Thereafter, a passivation layer 122 may be formed thereon in order to protect and encapsulate a completed thin film transistor 125. The passivation layer 122 is generally an insulator and may comprise, for example, silicon oxide or silicon nitride. The passivation layer 122 may be formed using conventional deposition techniques. While FIG. 1 as well as the supporting discussion provide an embodiment in which the doped silicon layer 104 is an n-type silicon layer with p-type dopant ions implanted therein, one skilled in the art will recognize that forming this and other configurations are within the scope of the invention described below. For example, one may deposit a p-type silicon layer and implant n-type dopant ions in regions thereof. The TFT structure described here is merely used as an example.
FIG. 2A is a schematic cross-sectional view of one embodiment of a prior art plasma enhanced chemical vapor deposition system 200, available from AKT, a division of Applied Materials, Inc., Santa Clara, Calif. The system 200 generally includes a processing chamber 202 coupled to a gas source 204. The processing chamber 202 has walls 206 and a bottom 208 that partially define a process volume 212. The process volume 212 is typically accessed through a port (not shown) in the walls 206 that facilitates movement of a substrate 240 into and out of the processing chamber 202. The walls 206 and bottom 208 are typically fabricated from a unitary block of aluminum or other material compatible with processing. The walls 206 support a lid assembly 210 that contains a pumping plenum 214 that couples the process volume 212 to an exhaust port (that includes various pumping components, not shown).
A temperature controlled substrate support assembly 238 is centrally disposed within the processing chamber 202. The support assembly 238 supports a glass substrate 240 during processing. In one embodiment, the substrate support assembly 238 comprises an aluminum body 224 that encapsulates at least one embedded heater 232.
Generally, the support assembly 238 has a lower side 226 and an upper side 234. The upper side 234 supports the glass substrate 240. The lower side 226 has a stem 242 coupled thereto. The stem 242 couples the support assembly 238 to a lift system (not shown) that moves the support assembly 238 between an elevated processing position (as shown) and a lowered position that facilitates substrate transfer to and from the processing chamber 202. The stem 242 additionally provides a conduit for electrical and thermocouple leads between the support assembly 238 and other components of the system 200.
A bellows 246 is coupled between support assembly 238 (or the stem 242) and the bottom 208 of the processing chamber 202. The bellows 246 provides a vacuum seal between the chamber volume 212 and the atmosphere outside the processing chamber 202 while facilitating vertical movement of the support assembly 238.
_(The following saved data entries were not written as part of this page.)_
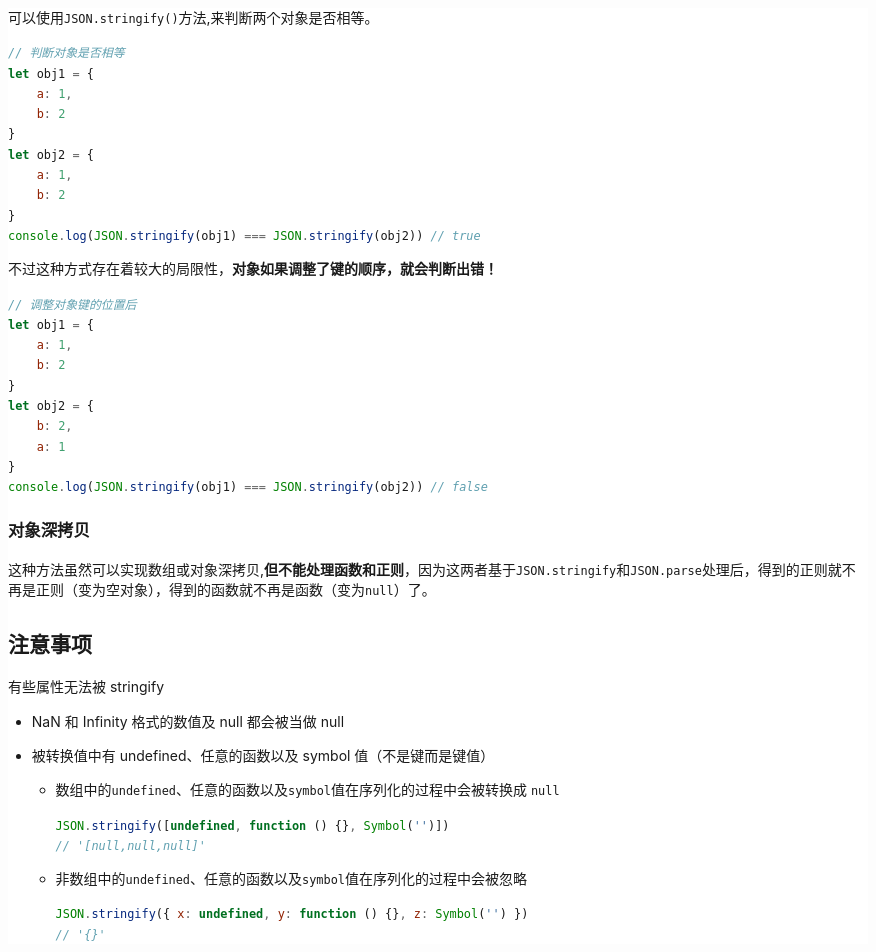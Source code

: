 可以使用`JSON.stringify()`方法,来判断两个对象是否相等。

```js
// 判断对象是否相等
let obj1 = {
	a: 1,
	b: 2
}
let obj2 = {
	a: 1,
	b: 2
}
console.log(JSON.stringify(obj1) === JSON.stringify(obj2)) // true
```

不过这种方式存在着较大的局限性，**对象如果调整了键的顺序，就会判断出错！**

```js
// 调整对象键的位置后
let obj1 = {
	a: 1,
	b: 2
}
let obj2 = {
	b: 2,
	a: 1
}
console.log(JSON.stringify(obj1) === JSON.stringify(obj2)) // false
```

### 对象深拷贝

这种方法虽然可以实现数组或对象深拷贝,**但不能处理函数和正则**，因为这两者基于`JSON.stringify`和`JSON.parse`处理后，得到的正则就不再是正则（变为空对象），得到的函数就不再是函数（变为`null`）了。

## 注意事项

有些属性无法被 stringify

- NaN 和 Infinity 格式的数值及 null 都会被当做 null

- 被转换值中有 undefined、任意的函数以及 symbol 值（不是键而是键值）

  - 数组中的`undefined`、任意的函数以及`symbol`值在序列化的过程中会被转换成 `null`

    ```js
    JSON.stringify([undefined, function () {}, Symbol('')])
    // '[null,null,null]'
    ```

  - 非数组中的`undefined`、任意的函数以及`symbol`值在序列化的过程中会被忽略

    ```js
    JSON.stringify({ x: undefined, y: function () {}, z: Symbol('') })
    // '{}'
    ```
The support assembly 238 generally is grounded such that RF power supplied by a power source 222 to a gas distribution plate assembly 218 positioned between the lid assembly 210 and substrate support assembly 238 (or other electrode positioned within or near the lid assembly of the chamber) may excite gases present in the process volume 212 between the support assembly 238 and the distribution plate assembly 218. The RF power from the power source 222 is generally selected commensurate with the size of the substrate to drive the chemical vapor deposition process. The precursor gas or gas mixture in the chamber is energized (e.g., excited) into a plasma by applying radio frequency (RF) power to the chamber from one or more RF sources coupled to the chamber. The excited gas or gas mixture reacts to form a layer of material on a surface of the substrate 240 that is positioned on a temperature controlled substrate support assembly 238.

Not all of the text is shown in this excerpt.